Leave the pictures behind and repeat all the entries exactly.

**********

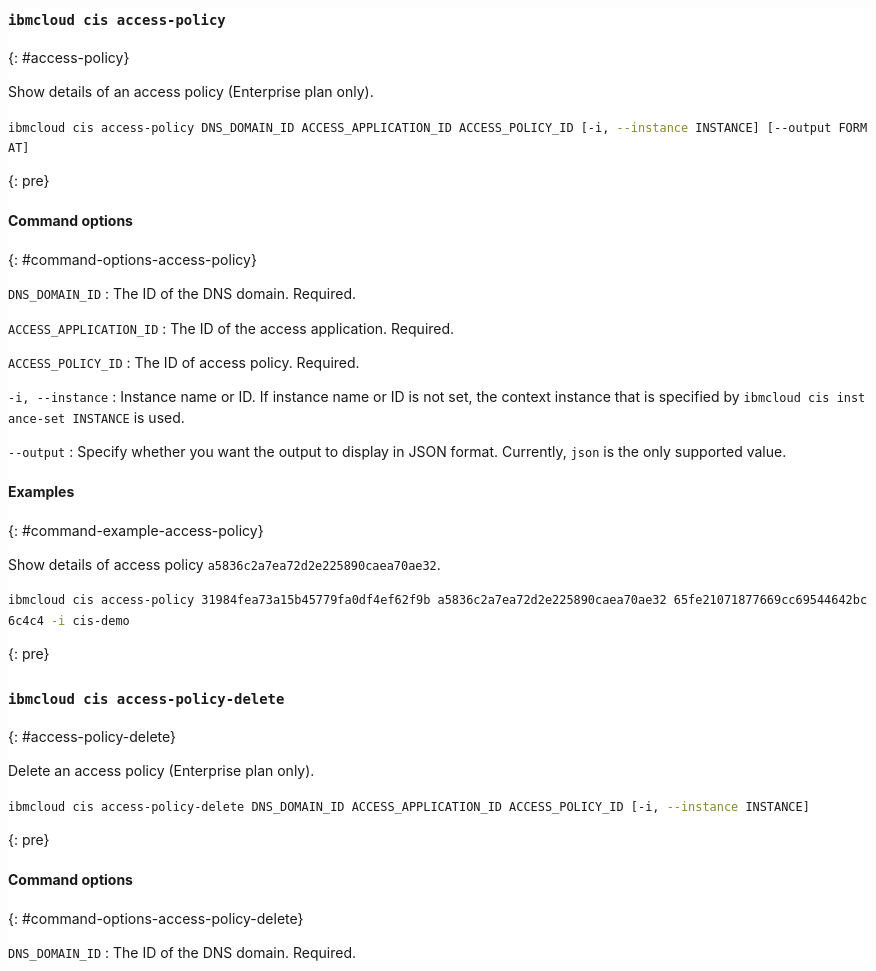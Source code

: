 ### `ibmcloud cis access-policy`
{: #access-policy}

Show details of an access policy (Enterprise plan only).

```sh
ibmcloud cis access-policy DNS_DOMAIN_ID ACCESS_APPLICATION_ID ACCESS_POLICY_ID [-i, --instance INSTANCE] [--output FORMAT]
```
{: pre}

#### Command options
{: #command-options-access-policy}

`DNS_DOMAIN_ID`
:   The ID of the DNS domain. Required.

`ACCESS_APPLICATION_ID`
:   The ID of the access application. Required.

`ACCESS_POLICY_ID`
:   The ID of access policy. Required.

`-i, --instance`
:   Instance name or ID. If instance name or ID is not set, the context instance that is specified by `ibmcloud cis instance-set INSTANCE` is used.

`--output`
:   Specify whether you want the output to display in JSON format. Currently, `json` is the only supported value.

#### Examples
{: #command-example-access-policy}

Show details of access policy `a5836c2a7ea72d2e225890caea70ae32`.

```sh
ibmcloud cis access-policy 31984fea73a15b45779fa0df4ef62f9b a5836c2a7ea72d2e225890caea70ae32 65fe21071877669cc69544642bc6c4c4 -i cis-demo
```
{: pre}

### `ibmcloud cis access-policy-delete`
{: #access-policy-delete}

Delete an access policy (Enterprise plan only).

```sh
ibmcloud cis access-policy-delete DNS_DOMAIN_ID ACCESS_APPLICATION_ID ACCESS_POLICY_ID [-i, --instance INSTANCE]
```
{: pre}

#### Command options
{: #command-options-access-policy-delete}

`DNS_DOMAIN_ID`
:   The ID of the DNS domain. Required.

**********

## WORKED SOLUTION
Source code

: ### `ibmcloud cis access-policy`
{: #access-policy}

Show details of an access policy (Enterprise plan only).

```sh
ibmcloud cis access-policy DNS_DOMAIN_ID ACCESS_APPLICATION_ID ACCESS_POLICY_ID [-i, --instance INSTANCE] [--output FORMAT]
```
{: pre}

#### Command options
{: #command-options-access-policy}

`DNS_DOMAIN_ID`
:   The ID of the DNS domain. Required.

`ACCESS_APPLICATION_ID`
:   The ID of the access application. Required.

`ACCESS_POLICY_ID`
:   The ID of access policy. Required.

`-i, --instance`
:   Instance name or ID. If instance name or ID is not set, the context instance that is specified by `ibmcloud cis instance-set INSTANCE` is used.

`--output`
:   Specify whether you want the output to display in JSON format. Currently, `json` is the only supported value.

#### Examples
{: #command-example-access-policy}

Show details of access policy `a5836c2a7ea72d2e225890caea70ae32`.

```sh
ibmcloud cis access-policy 31984fea73a15b45779fa0df4ef62f9b a5836c2a7ea72d2e225890caea70ae32 65fe21071877669cc69544642bc6c4c4 -i cis-demo
```
{: pre}

### `ibmcloud cis access-policy-delete`
{: #access-policy-delete}

Delete an access policy (Enterprise plan only).

```sh
ibmcloud cis access-policy-delete DNS_DOMAIN_ID ACCESS_APPLICATION_ID ACCESS_POLICY_ID [-i, --instance INSTANCE]
```
{: pre}

#### Command options
{: #command-options-access-policy-delete}

`DNS_DOMAIN_ID`
:   The ID of the DNS domain. Required.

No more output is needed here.